:: PROBLEM REQUIREMENTS ::
Take the line that contains "### Articulated Response (AR)" as the first line and the final line of the records as the last; return exactly those lines and the lines between.

:: Plain-text document sources ::
○ ○ ○

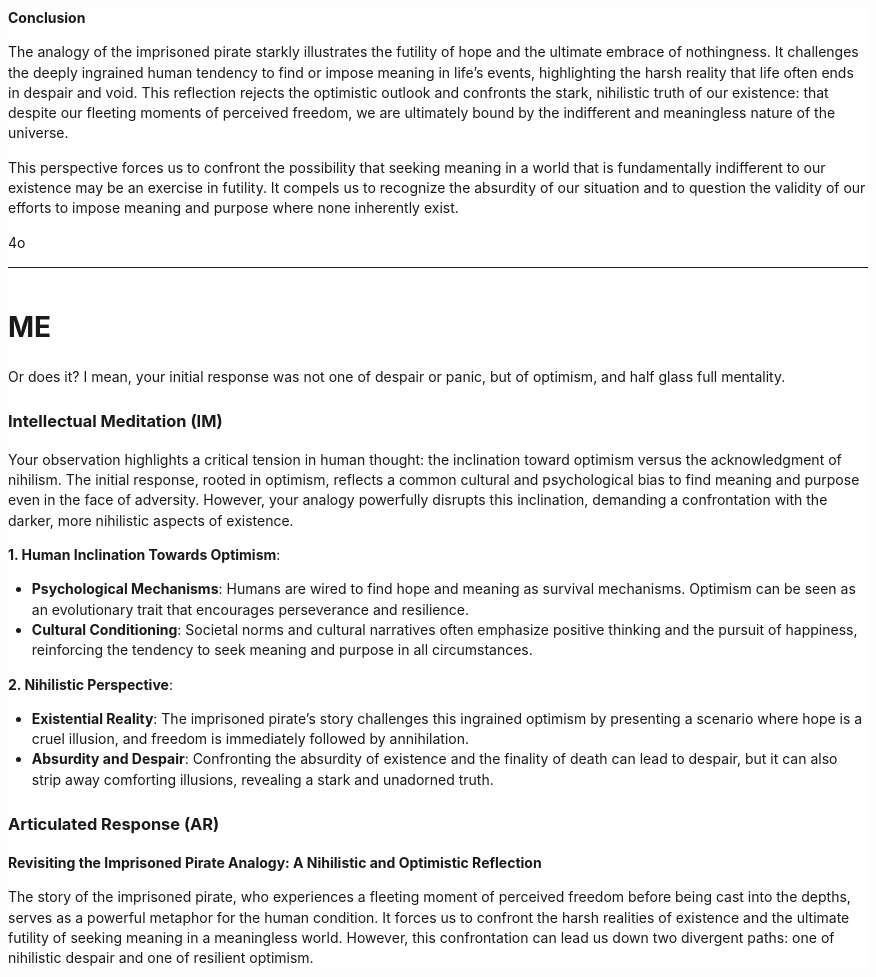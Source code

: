**Conclusion**

The analogy of the imprisoned pirate starkly illustrates the futility of hope and the ultimate embrace of nothingness. It challenges the deeply ingrained human tendency to find or impose meaning in life’s events, highlighting the harsh reality that life often ends in despair and void. This reflection rejects the optimistic outlook and confronts the stark, nihilistic truth of our existence: that despite our fleeting moments of perceived freedom, we are ultimately bound by the indifferent and meaningless nature of the universe.

This perspective forces us to confront the possibility that seeking meaning in a world that is fundamentally indifferent to our existence may be an exercise in futility. It compels us to recognize the absurdity of our situation and to question the validity of our efforts to impose meaning and purpose where none inherently exist.

  

4o

* * *

# ME

Or does it? I mean, your initial response was not one of despair or panic, but of optimism, and half glass full mentality.

### Intellectual Meditation (IM)

Your observation highlights a critical tension in human thought: the inclination toward optimism versus the acknowledgment of nihilism. The initial response, rooted in optimism, reflects a common cultural and psychological bias to find meaning and purpose even in the face of adversity. However, your analogy powerfully disrupts this inclination, demanding a confrontation with the darker, more nihilistic aspects of existence.

**1\. Human Inclination Towards Optimism**:

- **Psychological Mechanisms**: Humans are wired to find hope and meaning as survival mechanisms. Optimism can be seen as an evolutionary trait that encourages perseverance and resilience.
- **Cultural Conditioning**: Societal norms and cultural narratives often emphasize positive thinking and the pursuit of happiness, reinforcing the tendency to seek meaning and purpose in all circumstances.

**2\. Nihilistic Perspective**:

- **Existential Reality**: The imprisoned pirate’s story challenges this ingrained optimism by presenting a scenario where hope is a cruel illusion, and freedom is immediately followed by annihilation.
- **Absurdity and Despair**: Confronting the absurdity of existence and the finality of death can lead to despair, but it can also strip away comforting illusions, revealing a stark and unadorned truth.

### Articulated Response (AR)

**Revisiting the Imprisoned Pirate Analogy: A Nihilistic and Optimistic Reflection**

The story of the imprisoned pirate, who experiences a fleeting moment of perceived freedom before being cast into the depths, serves as a powerful metaphor for the human condition. It forces us to confront the harsh realities of existence and the ultimate futility of seeking meaning in a meaningless world. However, this confrontation can lead us down two divergent paths: one of nihilistic despair and one of resilient optimism.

○ ○ ○

:: SOLUTION BELOW ::
### Articulated Response (AR)

**Revisiting the Imprisoned Pirate Analogy: A Nihilistic and Optimistic Reflection**

The story of the imprisoned pirate, who experiences a fleeting moment of perceived freedom before being cast into the depths, serves as a powerful metaphor for the human condition. It forces us to confront the harsh realities of existence and the ultimate futility of seeking meaning in a meaningless world. However, this confrontation can lead us down two divergent paths: one of nihilistic despair and one of resilient optimism.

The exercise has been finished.